After taking on roles as a marketing leader at American Express, DirecTV and Grubhub, Tristan Young now wants to leverage Poshmark’s position as a company that straddles the line between traditional retail and digital disruption.
The veteran marketer spoke with us about the leadership traits necessary for success, how he applies those traits to his role at Poshmark, and why taking a team-oriented approach is crucial to bettering a company in the long run.
What leadership traits and skills are necessary to be a successful CMO in 2019?
I’ll give you three points: First, you need to have the ability to really think about how the technology that we use to drive marketing is constantly changing. What I mean by that is, how you do things for the next two years could change three years from now. You have to be able to resist holding on to sacred cows and have the flexibility for continuous learning.

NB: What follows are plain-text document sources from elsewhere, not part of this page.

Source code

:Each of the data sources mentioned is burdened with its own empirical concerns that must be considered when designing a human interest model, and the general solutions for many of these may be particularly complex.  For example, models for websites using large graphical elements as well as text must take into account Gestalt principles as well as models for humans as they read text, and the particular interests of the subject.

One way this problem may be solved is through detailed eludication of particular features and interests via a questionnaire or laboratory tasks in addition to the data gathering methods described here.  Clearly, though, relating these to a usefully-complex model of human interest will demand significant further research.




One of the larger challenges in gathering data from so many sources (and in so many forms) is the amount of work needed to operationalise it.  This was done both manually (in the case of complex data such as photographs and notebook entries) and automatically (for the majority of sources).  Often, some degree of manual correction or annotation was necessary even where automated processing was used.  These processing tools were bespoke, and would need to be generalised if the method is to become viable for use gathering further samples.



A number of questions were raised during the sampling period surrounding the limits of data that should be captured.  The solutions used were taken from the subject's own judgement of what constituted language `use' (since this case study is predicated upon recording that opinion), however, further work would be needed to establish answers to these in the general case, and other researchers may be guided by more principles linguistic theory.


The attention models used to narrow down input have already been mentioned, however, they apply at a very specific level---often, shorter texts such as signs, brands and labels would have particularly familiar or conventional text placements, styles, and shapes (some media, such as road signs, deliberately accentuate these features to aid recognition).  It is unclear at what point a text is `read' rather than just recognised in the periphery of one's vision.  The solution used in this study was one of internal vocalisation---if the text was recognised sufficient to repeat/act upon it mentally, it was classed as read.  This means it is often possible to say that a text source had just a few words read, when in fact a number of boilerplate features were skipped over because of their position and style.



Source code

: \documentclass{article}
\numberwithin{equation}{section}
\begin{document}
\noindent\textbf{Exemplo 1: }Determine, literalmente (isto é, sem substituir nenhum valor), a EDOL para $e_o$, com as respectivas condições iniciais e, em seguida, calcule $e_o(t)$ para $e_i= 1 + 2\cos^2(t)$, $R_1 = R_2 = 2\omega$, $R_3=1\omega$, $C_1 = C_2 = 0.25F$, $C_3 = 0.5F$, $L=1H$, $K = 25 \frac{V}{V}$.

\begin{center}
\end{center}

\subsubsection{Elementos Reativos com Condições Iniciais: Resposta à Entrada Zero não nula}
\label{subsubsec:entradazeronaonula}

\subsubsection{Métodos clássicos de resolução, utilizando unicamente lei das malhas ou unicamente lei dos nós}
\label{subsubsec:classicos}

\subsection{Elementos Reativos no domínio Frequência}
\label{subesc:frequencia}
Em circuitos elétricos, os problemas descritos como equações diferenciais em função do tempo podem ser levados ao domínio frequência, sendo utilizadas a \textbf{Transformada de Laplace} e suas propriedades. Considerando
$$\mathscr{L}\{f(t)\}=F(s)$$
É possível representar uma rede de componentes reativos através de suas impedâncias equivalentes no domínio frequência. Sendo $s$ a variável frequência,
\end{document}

The second one is to always counter. I'm a data-oriented person, but I am the same person who will say, "Data is not always right," because data can be manipulated to a point of view. What you always have to think about is, do you have the right information? Are you questioning information the right way? Do you have enough to make a decision? And what else are you missing that you're comfortable with?
No. 3—this is something that I take from a lot of my experiences—is that integrated marketing always matters. These days, I've noticed that a lot of companies are saying, "Well, here's my brand team, and here's my growth data team, and they don't really have to work with each other."

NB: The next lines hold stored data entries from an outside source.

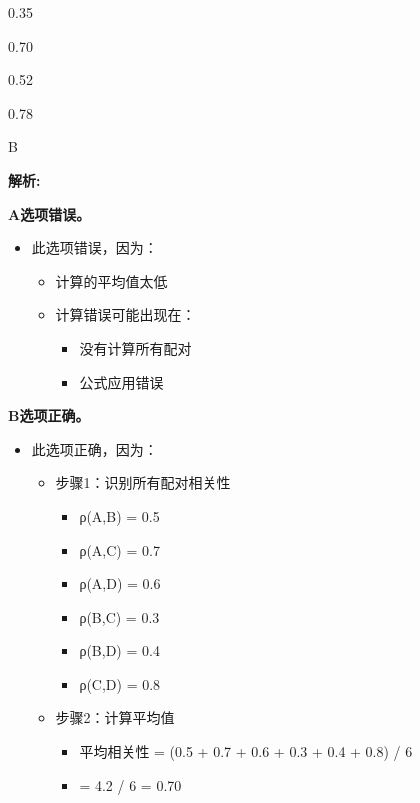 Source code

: \documentclass{article}
\newenvironment{explanation}
{\textbf{解析:}\par}
{\par}
\begin{document}
\begin{choices}
    \item 0.35
    \item 0.70
    \item 0.52
    \item 0.78
\end{choices}

\begin{correctanswer}
    B
\end{correctanswer}

\begin{explanation}
    \textbf{A选项错误。}
    \begin{itemize}
        \item 此选项错误，因为：
        \begin{itemize}
            \item 计算的平均值太低
            \item 计算错误可能出现在：
            \begin{itemize}
                \item 没有计算所有配对
                \item 公式应用错误
            \end{itemize}
        \end{itemize}
    \end{itemize}
    \textbf{B选项正确。}
    \begin{itemize}
        \item 此选项正确，因为：
        \begin{itemize}
            \item 步骤1：识别所有配对相关性
            \begin{itemize}
                \item ρ(A,B) = 0.5
                \item ρ(A,C) = 0.7
                \item ρ(A,D) = 0.6
                \item ρ(B,C) = 0.3
                \item ρ(B,D) = 0.4
                \item ρ(C,D) = 0.8
            \end{itemize}
            \item 步骤2：计算平均值
            \begin{itemize}
                \item 平均相关性 = (0.5 + 0.7 + 0.6 + 0.3 + 0.4 + 0.8) / 6
                \item = 4.2 / 6 = 0.70

\end{itemize}
\end{itemize}
\end{itemize}
\end{explanation}
\end{document}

The harder exercise is to be the kind of leader who shows people how it works, vs. lazy leadership, which is just saying, "Let them figure it out. I don't have to think about how the two intersect."

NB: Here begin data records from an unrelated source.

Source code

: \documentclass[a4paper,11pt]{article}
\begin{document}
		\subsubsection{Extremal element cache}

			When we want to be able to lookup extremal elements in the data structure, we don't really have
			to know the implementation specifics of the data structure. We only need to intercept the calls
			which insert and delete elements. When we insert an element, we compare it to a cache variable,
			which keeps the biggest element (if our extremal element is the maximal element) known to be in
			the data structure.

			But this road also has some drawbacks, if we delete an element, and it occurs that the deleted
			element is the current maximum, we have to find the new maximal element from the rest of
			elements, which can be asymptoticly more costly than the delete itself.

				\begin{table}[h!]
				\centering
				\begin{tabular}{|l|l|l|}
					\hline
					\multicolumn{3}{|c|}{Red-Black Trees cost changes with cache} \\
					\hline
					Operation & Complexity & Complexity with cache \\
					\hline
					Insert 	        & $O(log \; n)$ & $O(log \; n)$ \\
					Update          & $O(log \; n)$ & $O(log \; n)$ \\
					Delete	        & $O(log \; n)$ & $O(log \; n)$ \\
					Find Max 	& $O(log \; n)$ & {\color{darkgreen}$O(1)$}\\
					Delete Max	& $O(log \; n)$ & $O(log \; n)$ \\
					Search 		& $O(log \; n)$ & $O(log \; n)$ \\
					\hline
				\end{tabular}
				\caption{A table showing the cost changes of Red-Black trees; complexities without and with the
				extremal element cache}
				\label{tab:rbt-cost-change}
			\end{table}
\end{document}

Keeping these traits in mind, can you expand on the role you’ve played over the past year with Poshmark and what you’re prioritizing for the year ahead?
My main priority in year one was to really understand my team, develop my team, and understand where we can add and move things around—because that's the team that I think is going to build whatever we want to build in the next few years. I didn't come in and try to burn the house down within the first three months, because that wasn't the ask. The ask was, "How do you evolve the team?" And evolving is very different from transforming.
I was also focused on really having message clarity. This is where we start to understand how we create the brand. Most people often confuse brand with just visual design. That's not actual brand strategy. Brand strategy is telling people what you want to be when you grow up and knowing how to make people believe in that. I knew I didn’t want to do that in year one. I want to do that in year two and three—because once I know the team's build and how the company functions, I can be a much better steward of evolving the brand, vs. having to slip in information from external.
As you're working to achieve these goals, what constraints are you working under?
The most important is attracting and retaining talent. I recognize how I'm constantly being pitched different opportunities, and so are members of my team. If I want to create the right incentives for them, I use that Richard Branson line: "Train people well enough so they can leave, but treat them well enough so they don't want to." I can't compete when someone gives you 50% more money, but I can compete when I say, "I'll help develop you. I'll help you grow, and I'll give you depth in your work." I think that intrinsic value matters so much more to people.
How are you driving engagement within your marketing team and strengthening the team’s core?
One of the things that I wanted to make sure the team did was have the proper time to get together to focus on, not just personal development, but group development. I’ve done this in two ways: group off-sites and weekly team check-ins.
In the past year, I’ve organized a couple different off-sites to cultivate our group dynamic. These activities help people understand how to work together. It’s important for your team to know one another as people—not just names and titles—and to understand how and why they work the way they do. As you're scaling and moving faster, you know what you can rely on from people.
I also instituted weekly check-ins with my team, because the larger the team gets, the harder it is to meet. These weekly meetings are actually where we share others’ work. Sometimes people aren't good about sharing their successes, wins or what they've learned. But if you institutionalize it on a weekly or biweekly basis, other people are actually learning more from those meetings—how to speak, how to share information, how to share results—so that they know what it means to run a project well, and it's not just in a vacuum. These initiatives are good for team hygiene and creating what I call "synchronicity in mindset," which I think is what great teams are about and ultimately leads to better results whatever the goal might be.